Since all these signs are the most common signs of RMS in rainbow trout, the disease investigated in this study could be easily diagnosed as RMS. However, in histopathology analysis, the spleen, liver, and kidney showed no signs of infection.

3.4. TEM Analysis

Using TEM, hyper-pigmented, round-shaped microorganisms were detected in five skin samples of the affected fish. The diameter of the organism observed ranged from 200 to 500 nm, and, due to its oval shape, the length of the microorganism varied on the cross-sectioned area (Figure 4). Since the maximum length was measured as 500 nm, we estimated the size of this microorganism as approximately 500 nm. In addition, the microorganism had a clear outer membrane indicating a trilaminar layer, which is a representative characteristic of RLO [11]. The organisms were distributed in the area between muscle cells and around nerve bundles.

3.5. RMS Infection in Rainbow Trout Fry

The spleens collected from the affected rainbow trout were also used for TEM analysis, following prior studies, but no RLOs were detected in the erythrocytes or macrophages of the spleen samples [10]. However, because the result of PCR analysis was negative, this can give an explanation for the negative result in the TEM assay. The reason why RMS remains a syndrome is that the cause of the disease has not been clarified due to difficulties in culturing Rickettsia [23]. Moreover, in previous studies, PCR and TEM analysis results showed that RLO was not detected in every fish showing RMS signs [11]. However, in our study, the same microorganism was detected in every individual showing the clinical signs, but not in the fish that did not show the signs. Thus, the cause of the disease can be speculated. There are many reports of RMS in various countries, and economic losses are the main problems with RMS because this disease renders market-sized rainbow trout inappropriate for sale. However, in our study, we noticed that the disease only occurred in rainbow trout fry weighing less than 30 g, and not in rainbow trout that weighed more than that. Even though the facility used both open and closed recirculating aquaculture systems, the disease only occurred in rainbow trout fry. Therefore, horizontal transmission of the disease may vary on immune status and conditions of individuals and further study about the consequence seems to be needed. Another interesting finding of our study was that the affected rainbow trout fry showed signs of loss of appetite and all died in the end, and we could not observe similar signs in any live fish growing in the same water tank. The pathogenicity of this microorganism is not usually discussed because it was not related to the mortality of fish in prior studies [1]. However, in our study, we can speculate that this RLO may be an opportunistic pathogen that can cause secondary infection in rainbow trout fry or can affect the fish immune system under poor environmental and stressful conditions. This might have occurred because the immune response for Rickettsial infection in fry can be weaker compared to adult-sized ones. Since the examination results of viral, bacterial, and fungal infection in the affected fish were negative, the pathogenicity of the RLO and its influence on the immune status and growth of fry should be considered in further studies.

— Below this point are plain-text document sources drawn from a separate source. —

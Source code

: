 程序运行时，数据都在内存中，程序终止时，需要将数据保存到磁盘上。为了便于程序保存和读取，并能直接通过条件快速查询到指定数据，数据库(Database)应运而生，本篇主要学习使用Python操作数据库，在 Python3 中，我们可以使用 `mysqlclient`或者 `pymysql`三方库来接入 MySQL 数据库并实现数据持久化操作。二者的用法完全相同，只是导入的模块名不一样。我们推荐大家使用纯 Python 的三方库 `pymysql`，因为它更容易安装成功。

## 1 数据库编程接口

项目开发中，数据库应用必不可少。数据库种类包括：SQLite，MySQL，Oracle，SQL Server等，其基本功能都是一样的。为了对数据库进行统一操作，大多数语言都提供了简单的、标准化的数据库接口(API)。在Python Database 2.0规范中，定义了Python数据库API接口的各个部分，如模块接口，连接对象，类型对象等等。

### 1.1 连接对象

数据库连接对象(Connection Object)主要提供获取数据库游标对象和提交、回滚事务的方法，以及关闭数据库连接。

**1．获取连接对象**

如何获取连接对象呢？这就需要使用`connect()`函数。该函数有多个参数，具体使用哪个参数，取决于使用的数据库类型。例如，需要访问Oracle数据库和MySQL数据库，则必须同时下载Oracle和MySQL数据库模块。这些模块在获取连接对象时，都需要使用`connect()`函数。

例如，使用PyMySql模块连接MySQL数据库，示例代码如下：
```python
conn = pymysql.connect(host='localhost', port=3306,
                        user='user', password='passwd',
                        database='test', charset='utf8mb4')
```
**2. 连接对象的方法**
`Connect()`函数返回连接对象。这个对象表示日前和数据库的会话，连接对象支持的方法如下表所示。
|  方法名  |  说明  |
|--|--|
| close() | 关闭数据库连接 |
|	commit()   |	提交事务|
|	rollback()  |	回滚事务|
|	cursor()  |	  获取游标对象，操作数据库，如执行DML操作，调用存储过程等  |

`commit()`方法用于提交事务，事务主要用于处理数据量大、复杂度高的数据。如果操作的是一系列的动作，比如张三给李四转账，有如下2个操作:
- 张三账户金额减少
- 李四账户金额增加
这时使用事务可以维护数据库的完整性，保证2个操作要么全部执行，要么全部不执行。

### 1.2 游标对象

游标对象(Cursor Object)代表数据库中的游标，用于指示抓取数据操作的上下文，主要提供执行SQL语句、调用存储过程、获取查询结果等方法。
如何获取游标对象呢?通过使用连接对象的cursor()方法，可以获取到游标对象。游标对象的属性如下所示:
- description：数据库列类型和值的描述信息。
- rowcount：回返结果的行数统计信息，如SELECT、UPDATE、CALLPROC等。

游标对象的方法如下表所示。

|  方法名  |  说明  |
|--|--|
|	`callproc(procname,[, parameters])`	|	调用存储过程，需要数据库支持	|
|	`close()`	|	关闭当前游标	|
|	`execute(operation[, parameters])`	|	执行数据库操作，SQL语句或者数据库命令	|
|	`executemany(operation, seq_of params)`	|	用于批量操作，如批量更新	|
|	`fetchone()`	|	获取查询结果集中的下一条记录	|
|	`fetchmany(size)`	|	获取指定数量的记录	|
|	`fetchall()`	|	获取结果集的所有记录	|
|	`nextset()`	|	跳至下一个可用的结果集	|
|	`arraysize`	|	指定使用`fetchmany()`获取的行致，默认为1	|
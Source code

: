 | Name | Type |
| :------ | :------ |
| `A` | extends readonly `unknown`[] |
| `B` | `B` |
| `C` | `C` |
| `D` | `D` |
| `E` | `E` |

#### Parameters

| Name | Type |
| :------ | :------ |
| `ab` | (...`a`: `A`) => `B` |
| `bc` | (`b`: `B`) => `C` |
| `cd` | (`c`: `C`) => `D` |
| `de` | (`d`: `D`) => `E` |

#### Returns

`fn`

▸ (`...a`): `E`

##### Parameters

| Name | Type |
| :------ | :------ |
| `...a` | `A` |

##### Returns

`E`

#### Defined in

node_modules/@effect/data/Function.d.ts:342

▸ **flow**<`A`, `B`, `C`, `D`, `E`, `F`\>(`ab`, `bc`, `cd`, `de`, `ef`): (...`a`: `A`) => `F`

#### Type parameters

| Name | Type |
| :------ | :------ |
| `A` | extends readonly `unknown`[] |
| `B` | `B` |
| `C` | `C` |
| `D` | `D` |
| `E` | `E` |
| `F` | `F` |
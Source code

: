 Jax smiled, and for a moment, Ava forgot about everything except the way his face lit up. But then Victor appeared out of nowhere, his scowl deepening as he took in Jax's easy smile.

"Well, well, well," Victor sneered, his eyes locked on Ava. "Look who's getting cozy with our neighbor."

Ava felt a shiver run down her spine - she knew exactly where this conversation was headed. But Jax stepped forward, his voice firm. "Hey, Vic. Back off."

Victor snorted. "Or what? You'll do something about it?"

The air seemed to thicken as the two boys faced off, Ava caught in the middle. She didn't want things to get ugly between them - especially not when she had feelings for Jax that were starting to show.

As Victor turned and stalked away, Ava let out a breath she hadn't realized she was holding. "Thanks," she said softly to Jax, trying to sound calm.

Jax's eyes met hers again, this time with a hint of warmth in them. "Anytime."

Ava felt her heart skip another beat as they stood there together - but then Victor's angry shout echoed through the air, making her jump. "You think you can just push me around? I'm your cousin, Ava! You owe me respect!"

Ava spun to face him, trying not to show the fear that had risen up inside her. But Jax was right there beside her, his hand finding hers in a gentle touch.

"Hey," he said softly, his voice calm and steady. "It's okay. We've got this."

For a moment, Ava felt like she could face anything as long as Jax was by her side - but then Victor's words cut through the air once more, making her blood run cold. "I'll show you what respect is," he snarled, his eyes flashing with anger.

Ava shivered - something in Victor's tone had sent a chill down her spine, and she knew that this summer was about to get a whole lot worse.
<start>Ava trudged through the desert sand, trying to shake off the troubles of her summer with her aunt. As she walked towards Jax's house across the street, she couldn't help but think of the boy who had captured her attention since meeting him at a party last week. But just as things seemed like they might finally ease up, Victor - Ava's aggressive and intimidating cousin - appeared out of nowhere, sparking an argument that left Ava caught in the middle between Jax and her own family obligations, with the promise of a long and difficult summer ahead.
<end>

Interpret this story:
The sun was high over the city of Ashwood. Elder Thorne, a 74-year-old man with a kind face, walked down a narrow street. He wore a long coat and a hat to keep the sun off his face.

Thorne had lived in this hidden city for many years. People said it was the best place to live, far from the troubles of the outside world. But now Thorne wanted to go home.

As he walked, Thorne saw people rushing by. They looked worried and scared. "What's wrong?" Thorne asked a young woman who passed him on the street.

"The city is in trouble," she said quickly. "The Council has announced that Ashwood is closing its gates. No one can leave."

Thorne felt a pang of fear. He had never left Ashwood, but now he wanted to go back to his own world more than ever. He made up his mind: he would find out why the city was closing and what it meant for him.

Taken together, this study was the first report of RMS in a rainbow trout farm in Korea. Due to warm weather and water temperature, there are not many reports of the disease in Asian countries. The size of rainbow trout fisheries is relatively small in Korea, compared to that in other countries, and this may be a reason why there were no report of this disease until now. Considering that the market of rainbow trout is rapidly increasing and an RMS outbreak is related to the mortality of rainbow trout fry, we believe investigations of the treatment and prevention of this disease are urgently needed in Korea, especially because there are not many reports of RMS in rainbow trout fry farmed in other countries. Moreover, the correlation of the microorganism and the immune system may be different between rainbow trout fry and adult rainbow trout. Therefore, the pathogenic role of the microorganism in the host must be further studied, and appropriate control measures should be established to prevent this disease.